Short- to medium-term factors are expected to act as a drag on Brazil’s animal protein production but, longer term, there are important opportunities that must be capitalized upon. The opening of the 14th edition of the Brazilian pig and poultry trade show Avesui, held in Florianopolis, Brazil, saw a discussion of the outlook for animal protein in the country, and offered a mixed picture.

Commenting on demand from the home market, Ariovaldi Zani, CEO of feed association Sindiracoes, said: “The year ahead will be difficult, as there will need to be adjustments. These adjustments are necessary but will result in less money for families to spend, and because of this the population will experience some difficulties.”

But economic conditions at home are not the only problems that the sector will have to confront. Other difficulties highlighted were growing competition for grain and oilseads from the bioethanol industry, and the need to explain to animal rights groups the importance of science in animal production. 

Pig, poultry exports

Looking internationally, delegates were reminded of the important opportunities offered for exporters by Colombia and Mexico, particularly the latter, given problems  it has experienced with its animal health controls.


China, however, was highlighted as being of particular importance for longer-term export opportunities.

By 2020, it has been calculated that some 400 million people will have migrated from China’s countryside to its cities. This number is twice the population of Brazil and almost four times that of Mexico.

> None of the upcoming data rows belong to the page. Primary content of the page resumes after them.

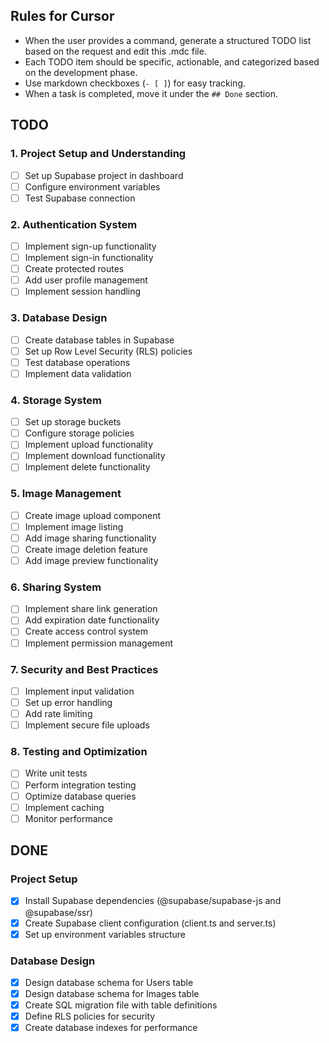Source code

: ## Rules for Cursor

- When the user provides a command, generate a structured TODO list based on the request and edit this .mdc file.
- Each TODO item should be specific, actionable, and categorized based on the development phase.
- Use markdown checkboxes (`- [ ]`) for easy tracking.
- When a task is completed, move it under the `## Done` section.

## TODO

### 1. Project Setup and Understanding
- [ ] Set up Supabase project in dashboard
- [ ] Configure environment variables
- [ ] Test Supabase connection

### 2. Authentication System
- [ ] Implement sign-up functionality
- [ ] Implement sign-in functionality
- [ ] Create protected routes
- [ ] Add user profile management
- [ ] Implement session handling

### 3. Database Design
- [ ] Create database tables in Supabase
- [ ] Set up Row Level Security (RLS) policies
- [ ] Test database operations
- [ ] Implement data validation

### 4. Storage System
- [ ] Set up storage buckets
- [ ] Configure storage policies
- [ ] Implement upload functionality
- [ ] Implement download functionality
- [ ] Implement delete functionality

### 5. Image Management
- [ ] Create image upload component
- [ ] Implement image listing
- [ ] Add image sharing functionality
- [ ] Create image deletion feature
- [ ] Add image preview functionality

### 6. Sharing System
- [ ] Implement share link generation
- [ ] Add expiration date functionality
- [ ] Create access control system
- [ ] Implement permission management

### 7. Security and Best Practices
- [ ] Implement input validation
- [ ] Set up error handling
- [ ] Add rate limiting
- [ ] Implement secure file uploads

### 8. Testing and Optimization
- [ ] Write unit tests
- [ ] Perform integration testing
- [ ] Optimize database queries
- [ ] Implement caching
- [ ] Monitor performance

## DONE

### Project Setup
- [x] Install Supabase dependencies (@supabase/supabase-js and @supabase/ssr)
- [x] Create Supabase client configuration (client.ts and server.ts)
- [x] Set up environment variables structure

### Database Design
- [x] Design database schema for Users table
- [x] Design database schema for Images table
- [x] Create SQL migration file with table definitions
- [x] Define RLS policies for security
- [x] Create database indexes for performance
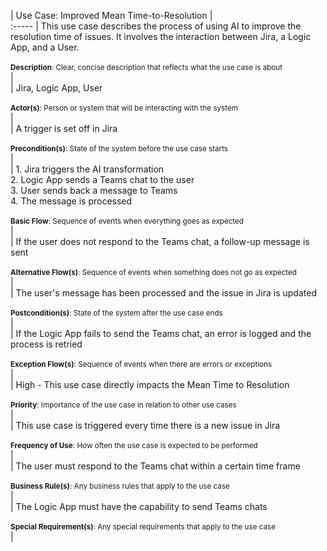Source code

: | Use Case: Improved Mean Time-to-Resolution |  
:-----
| This use case describes the process of using AI to improve the resolution time of issues. It involves the interaction between Jira, a Logic App, and a User. <br> <br> <sub>**Description**: Clear, concise description that reflects what the use case is about</sub> <br> |    
| Jira, Logic App, User <br> <br> <sub>**Actor(s)**: Person or system that will be interacting with the system</sub> <br> |  
| A trigger is set off in Jira <br> <br> <sub>**Precondition(s)**: State of the system before the use case starts</sub> <br> |  
| 1. Jira triggers the AI transformation <br> 2. Logic App sends a Teams chat to the user <br> 3. User sends back a message to Teams <br> 4. The message is processed <br> <br> <sub>**Basic Flow**: Sequence of events when everything goes as expected</sub> <br> |  
| If the user does not respond to the Teams chat, a follow-up message is sent <br> <br> <sub>**Alternative Flow(s)**: Sequence of events when something does not go as expected</sub> <br> |  
| The user's message has been processed and the issue in Jira is updated <br> <br> <sub>**Postcondition(s)**: State of the system after the use case ends</sub> <br> |  
| If the Logic App fails to send the Teams chat, an error is logged and the process is retried <br> <br> <sub>**Exception Flow(s)**: Sequence of events when there are errors or exceptions</sub> <br> |  
| High - This use case directly impacts the Mean Time to Resolution <br> <br> <sub>**Priority**: Importance of the use case in relation to other use cases</sub> <br> |  
| This use case is triggered every time there is a new issue in Jira <br> <br> <sub>**Frequency of Use**: How often the use case is expected to be performed</sub> <br> |  
| The user must respond to the Teams chat within a certain time frame <br> <br> <sub>**Business Rule(s)**: Any business rules that apply to the use case</sub> <br> |  
| The Logic App must have the capability to send Teams chats <br> <br> <sub>**Special Requirement(s)**: Any special requirements that apply to the use case</sub> <br> |  
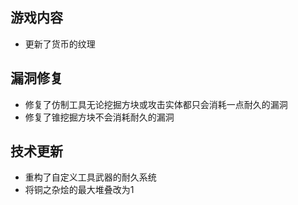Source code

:## 游戏内容

- 更新了货币的纹理

## 漏洞修复

- 修复了仿制工具无论挖掘方块或攻击实体都只会消耗一点耐久的漏洞
- 修复了锥挖掘方块不会消耗耐久的漏洞

## 技术更新

- 重构了自定义工具武器的耐久系统
- 将铜之杂烩的最大堆叠改为1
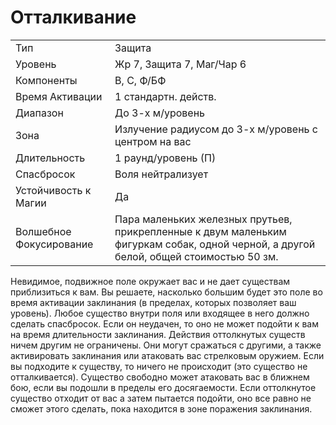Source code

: # Отталкивание

|                         |                                                                                                                                       |
| ----------------------- | ------------------------------------------------------------------------------------------------------------------------------------- |
| Тип                     | Защита                                                                                                                                |
| Уровень                 | Жр 7, Защита 7, Маг/Чар 6                                                                                                             |
| Компоненты              | В, С, Ф/БФ                                                                                                                            |
| Время Активации         | 1 стандартн. действ.                                                                                                                  |
| Диапазон                | До 3-х м/уровень                                                                                                                      |
| Зона                    | Излучение радиусом до 3-х м/уровень с центром на вас                                                                                  |
| Длительность            | 1 раунд/уровень (П)                                                                                                                   |
| Спасбросок              | Воля нейтрализует                                                                                                                     |
| Устойчивость к Магии    | Да                                                                                                                                    |
| Волшебное Фокусирование | Пара маленьких железных прутьев, прикрепленные к двум маленьким фигуркам собак, одной черной, а другой белой, общей стоимостью 50 зм. |

 Невидимое, подвижное поле окружает вас и не дает существам приблизиться к вам. Вы решаете, насколько большим будет это поле во время активации заклинания (в пределах, которых позволяет ваш уровень). Любое существо внутри поля или входящее в него должно сделать спасбросок. Если он неудачен, то оно не может подойти к вам на время длительности заклинания. Действия оттолкнутых существ ничем другим не ограничены. Они могут сражаться с другими, а также активировать заклинания или атаковать вас стрелковым оружием. Если вы подходите к существу, то ничего не происходит (это существо не отталкивается). Существо свободно может атаковать вас в ближнем бою, если вы подошли в пределы его досягаемости. Если оттолкнутое существо отходит от вас а затем пытается подойти, оно все равно не сможет этого сделать, пока находится в зоне поражения заклинания. 
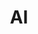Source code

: ---
type: docs
title: "AI"
linkTitle: "AI"
weight: 3000
description: With the Dapr Conversation AI package, you can interact with the Dapr AI workloads from a Java application. To get started, walk through the [Dapr AI]({{< ref java-ai-howto.md >}}) how-to guide.
---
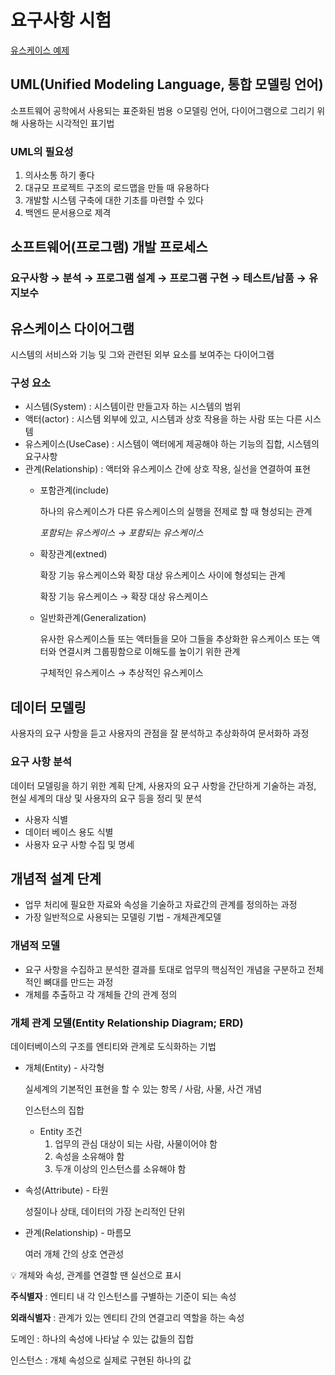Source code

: # 요구사항 시험

[유스케이스 예제](UseCase_ex.md)



## UML(Unified Modeling Language, 통합 모델링 언어)

소프트웨어 공학에서 사용되는 표준화된 범용 ㅇ모델링 언어, 다이어그램으로 그리기 위해 사용하는 시각적인 표기법

### UML의 필요성

1. 의사소통 하기 좋다
2. 대규모 프로젝트 구조의 로드맵을 만들 때 유용하다
3. 개발할 시스템 구축에 대한 기초를 마련할 수 있다
4. 백엔드 문서용으로 제격

## 소프트웨어(프로그램) 개발 프로세스

### 요구사항 → 분석 → 프로그램 설계 → 프로그램 구현 → 테스트/납품 → 유지보수

## 유스케이스 다이어그램

시스템의 서비스와 기능 및 그와 관련된 외부 요소를 보여주는 다이어그램

### 구성 요소

- 시스템(System) : 시스템이란 만들고자 하는 시스템의 범위
- 액터(actor) : 시스템 외부에 있고, 시스템과 상호 작용을 하는 사람 또는 다른 시스템
- 유스케이스(UseCase) : 시스템이 액터에게 제공해야 하는 기능의 집합, 시스템의 요구사항
- 관계(Relationship) : 액터와 유스케이스 간에 상호 작용, 실선을 연결하여 표현
    - 포함관계(include)
        
        하나의 유스케이스가 다른 유스케이스의 실행을 전제로 할 때 형성되는 관계
        
        *포함되는 유스케이스 → 포함되는 유스케이스*
        
    - 확장관계(extned)
        
        확장 기능 유스케이스와 확장 대상 유스케이스 사이에 형성되는 관계
        
        확장 기능 유스케이스 → 확장 대상 유스케이스
        
    - 일반화관계(Generalization)
        
        유사한 유스케이스들 또는 액터들을 모아 그들을 추상화한 유스케이스 또는 액터와 연결시켜 그룹핑함으로 이해도를 높이기 위한 관계
        
        구체적인 유스케이스 → 추상적인 유스케이스
        

## 데이터 모델링

사용자의 요구 사항을 듣고 사용자의 관점을 잘 분석하고 추상화하여 문서화하 과정

### 요구 사항 분석

데이터 모델링을 하기 위한 계획 단계, 사용자의 요구 사항을 간단하게 기술하는 과정, 현실 세계의 대상 및 사용자의 요구 등을 정리 및 분석

- 사용자 식별
- 데이터 베이스 용도 식별
- 사용자 요구 사항 수집 및 명세

## 개념적 설계 단계

- 업무 처리에 필요한 자료와 속성을 기술하고 자료간의 관계를 정의하는 과정
- 가장 일반적으로 사용되는 모델링 기법 - 개체관계모델

### 개념적 모델

- 요구 사항을 수집하고 분석한 결과를 토대로 업무의 핵심적인 개념을 구분하고 전체적인 뼈대를 만드는 과정
- 개체를 추출하고 각 개체들 간의 관계 정의

### 개체 관계 모델(Entity Relationship Diagram; ERD)

데이터베이스의 구조를 엔티티와 관계로 도식화하는 기법

- 개체(Entity) - 사각형
    
    실세계의 기본적인 표현을 할 수 있는 항목 / 사람, 사물, 사건 개념
    
    인스턴스의 집합
    
    - Entity 조건
        1. 업무의 관심 대상이 되는 사람, 사물이어야 함
        2. 속성을 소유해야 함
        3. 두개 이상의 인스턴스를 소유해야 함
- 속성(Attribute) - 타원
    
    성질이나 상태, 데이터의 가장 논리적인 단위
    
- 관계(Relationship) - 마름모
    
    여러 개체 간의 상호 연관성
    

<aside>
💡 개체와 속성, 관계를 연결할 땐 실선으로 표시

</aside>

**주식별자** : 엔티티 내 각 인스턴스를 구별하는 기준이 되는 속성

**외래식별자** : 관계가 있는 엔티티 간의 연결고리 역할을 하는 속성

도메인 : 하나의 속성에 나타날 수 있는 값들의 집합

인스턴스 : 개체 속성으로 실제로 구현된 하나의 값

Adolfo Fontes, analyst with Rabobank in Brazil, said: “This is a great opportunity for pig and poultry meat,” continuing that China’s younger generation tended to eat more chicken meat.

China will have a growing impact on the world’s supply and demand for food, as it must look outside its borders to feed its people. Within 10 years, it is estimated that 90 percent of China’s demand will be for processed products, and this is where exporting countries – such as Brazil – must make the most of opportunities.

The industry must work with government to facilitate trade in processed products, delegates were told, but at the same time achieve a balance between trade in processed products and commodities. Brazil is an exporter of both.